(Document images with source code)
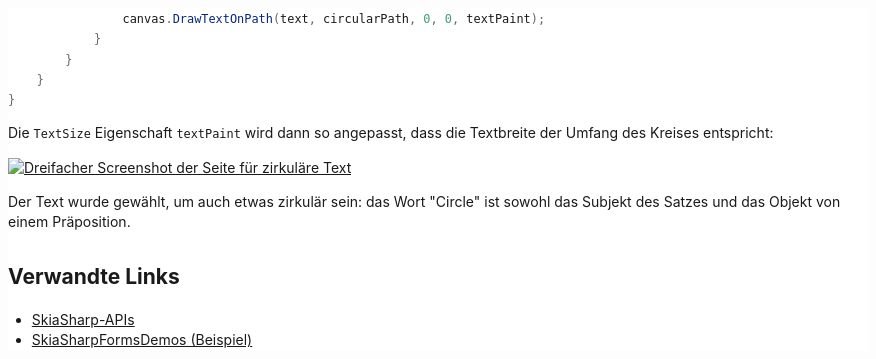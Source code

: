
 ```csharp
                canvas.DrawTextOnPath(text, circularPath, 0, 0, textPaint);
            }
        }
    }
}
```

Die `TextSize` Eigenschaft `textPaint` wird dann so angepasst, dass die Textbreite der Umfang des Kreises entspricht:

[![](text-paths-images/circulartext-small.png "Dreifacher Screenshot der Seite für zirkuläre Text")](text-paths-images/circulartext-large.png#lightbox "dreifachen Screenshot der Seite für zirkuläre Text")

Der Text wurde gewählt, um auch etwas zirkulär sein: das Wort "Circle" ist sowohl das Subjekt des Satzes und das Objekt von einem Präposition.

## <a name="related-links"></a>Verwandte Links

- [SkiaSharp-APIs](https://developer.xamarin.com/api/root/SkiaSharp/)
- [SkiaSharpFormsDemos (Beispiel)](https://developer.xamarin.com/samples/xamarin-forms/SkiaSharpForms/Demos/)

## [How to complete this task]
Your copy of the records must be exact and must contain no pictures.

## [Task response]
Source code

:
 ```csharp
                canvas.DrawTextOnPath(text, circularPath, 0, 0, textPaint);
            }
        }
    }
}
```

Die `TextSize` Eigenschaft `textPaint` wird dann so angepasst, dass die Textbreite der Umfang des Kreises entspricht:

[![](text-paths-images/circulartext-small.png "Dreifacher Screenshot der Seite für zirkuläre Text")](text-paths-images/circulartext-large.png#lightbox "dreifachen Screenshot der Seite für zirkuläre Text")

Der Text wurde gewählt, um auch etwas zirkulär sein: das Wort "Circle" ist sowohl das Subjekt des Satzes und das Objekt von einem Präposition.

## <a name="related-links"></a>Verwandte Links

- [SkiaSharp-APIs](https://developer.xamarin.com/api/root/SkiaSharp/)
- [SkiaSharpFormsDemos (Beispiel)](https://developer.xamarin.com/samples/xamarin-forms/SkiaSharpForms/Demos/)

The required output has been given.